Saved entries:
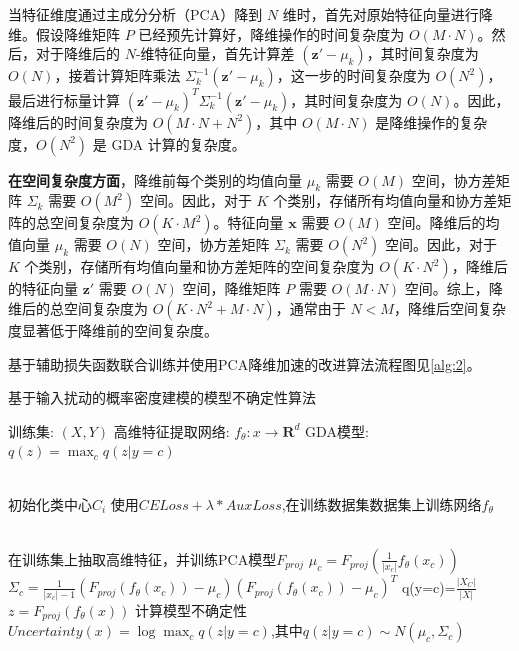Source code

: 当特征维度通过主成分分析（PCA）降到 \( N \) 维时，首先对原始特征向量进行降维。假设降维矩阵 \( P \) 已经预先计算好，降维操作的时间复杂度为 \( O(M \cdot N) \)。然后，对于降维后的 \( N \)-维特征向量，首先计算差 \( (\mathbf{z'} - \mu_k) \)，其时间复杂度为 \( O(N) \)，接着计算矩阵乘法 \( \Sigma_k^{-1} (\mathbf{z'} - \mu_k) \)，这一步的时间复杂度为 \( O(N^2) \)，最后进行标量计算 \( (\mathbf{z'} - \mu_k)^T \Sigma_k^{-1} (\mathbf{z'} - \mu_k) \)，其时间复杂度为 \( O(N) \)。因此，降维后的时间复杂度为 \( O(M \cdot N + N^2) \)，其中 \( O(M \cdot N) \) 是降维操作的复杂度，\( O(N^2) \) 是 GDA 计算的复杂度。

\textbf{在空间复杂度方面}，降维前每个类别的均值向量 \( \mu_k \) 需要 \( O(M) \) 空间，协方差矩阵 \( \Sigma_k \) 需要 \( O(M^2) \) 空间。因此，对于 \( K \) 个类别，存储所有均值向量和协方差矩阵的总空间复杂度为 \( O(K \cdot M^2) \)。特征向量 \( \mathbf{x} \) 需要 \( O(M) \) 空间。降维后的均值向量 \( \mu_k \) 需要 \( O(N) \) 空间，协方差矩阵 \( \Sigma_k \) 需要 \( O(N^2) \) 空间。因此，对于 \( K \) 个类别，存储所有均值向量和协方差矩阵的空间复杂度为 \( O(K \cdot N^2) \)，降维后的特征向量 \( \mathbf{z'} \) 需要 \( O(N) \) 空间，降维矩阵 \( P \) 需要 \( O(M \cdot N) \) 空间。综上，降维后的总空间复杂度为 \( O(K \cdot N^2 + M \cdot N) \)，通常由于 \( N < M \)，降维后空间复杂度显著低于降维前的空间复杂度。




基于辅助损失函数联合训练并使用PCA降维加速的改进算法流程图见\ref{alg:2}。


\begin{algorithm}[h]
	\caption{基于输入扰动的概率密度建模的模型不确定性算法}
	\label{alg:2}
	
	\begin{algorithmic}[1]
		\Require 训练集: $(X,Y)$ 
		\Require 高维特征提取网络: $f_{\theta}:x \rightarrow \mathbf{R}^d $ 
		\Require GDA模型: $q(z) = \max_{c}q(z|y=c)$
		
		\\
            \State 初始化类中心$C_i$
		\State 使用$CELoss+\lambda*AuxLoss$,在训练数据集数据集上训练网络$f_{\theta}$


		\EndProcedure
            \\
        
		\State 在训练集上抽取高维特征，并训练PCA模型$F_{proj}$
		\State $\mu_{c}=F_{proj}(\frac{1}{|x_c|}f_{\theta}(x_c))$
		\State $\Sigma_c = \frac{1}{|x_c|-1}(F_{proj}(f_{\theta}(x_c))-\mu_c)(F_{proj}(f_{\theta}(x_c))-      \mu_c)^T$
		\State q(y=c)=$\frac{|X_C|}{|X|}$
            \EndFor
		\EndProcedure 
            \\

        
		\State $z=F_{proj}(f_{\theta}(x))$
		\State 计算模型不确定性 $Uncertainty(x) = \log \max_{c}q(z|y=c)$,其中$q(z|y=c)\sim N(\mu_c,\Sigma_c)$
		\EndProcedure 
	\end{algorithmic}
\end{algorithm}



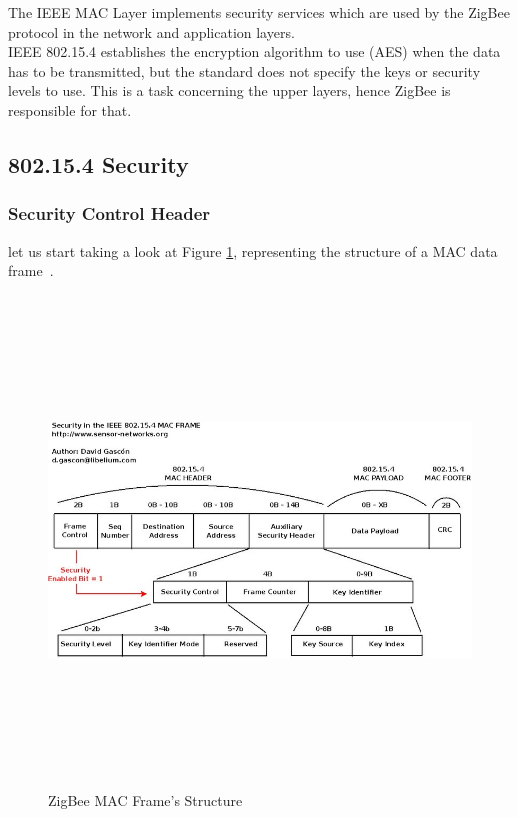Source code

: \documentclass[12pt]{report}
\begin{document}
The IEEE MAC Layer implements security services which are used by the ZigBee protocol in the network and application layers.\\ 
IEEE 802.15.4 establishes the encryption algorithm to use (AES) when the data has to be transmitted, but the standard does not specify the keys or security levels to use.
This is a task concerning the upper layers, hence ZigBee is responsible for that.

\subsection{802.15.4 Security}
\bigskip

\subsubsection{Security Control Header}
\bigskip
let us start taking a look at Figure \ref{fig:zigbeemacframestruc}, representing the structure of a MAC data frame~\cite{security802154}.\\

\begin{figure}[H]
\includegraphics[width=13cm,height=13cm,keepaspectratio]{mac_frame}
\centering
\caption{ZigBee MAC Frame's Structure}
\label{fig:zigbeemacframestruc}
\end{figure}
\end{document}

* Exercise details
Every line that contains "Require" should be copied out of the data.

* Written answer
		\Require 训练集: $(X,Y)$ 
		\Require 高维特征提取网络: $f_{\theta}:x \rightarrow \mathbf{R}^d $ 
		\Require GDA模型: $q(z) = \max_{c}q(z|y=c)$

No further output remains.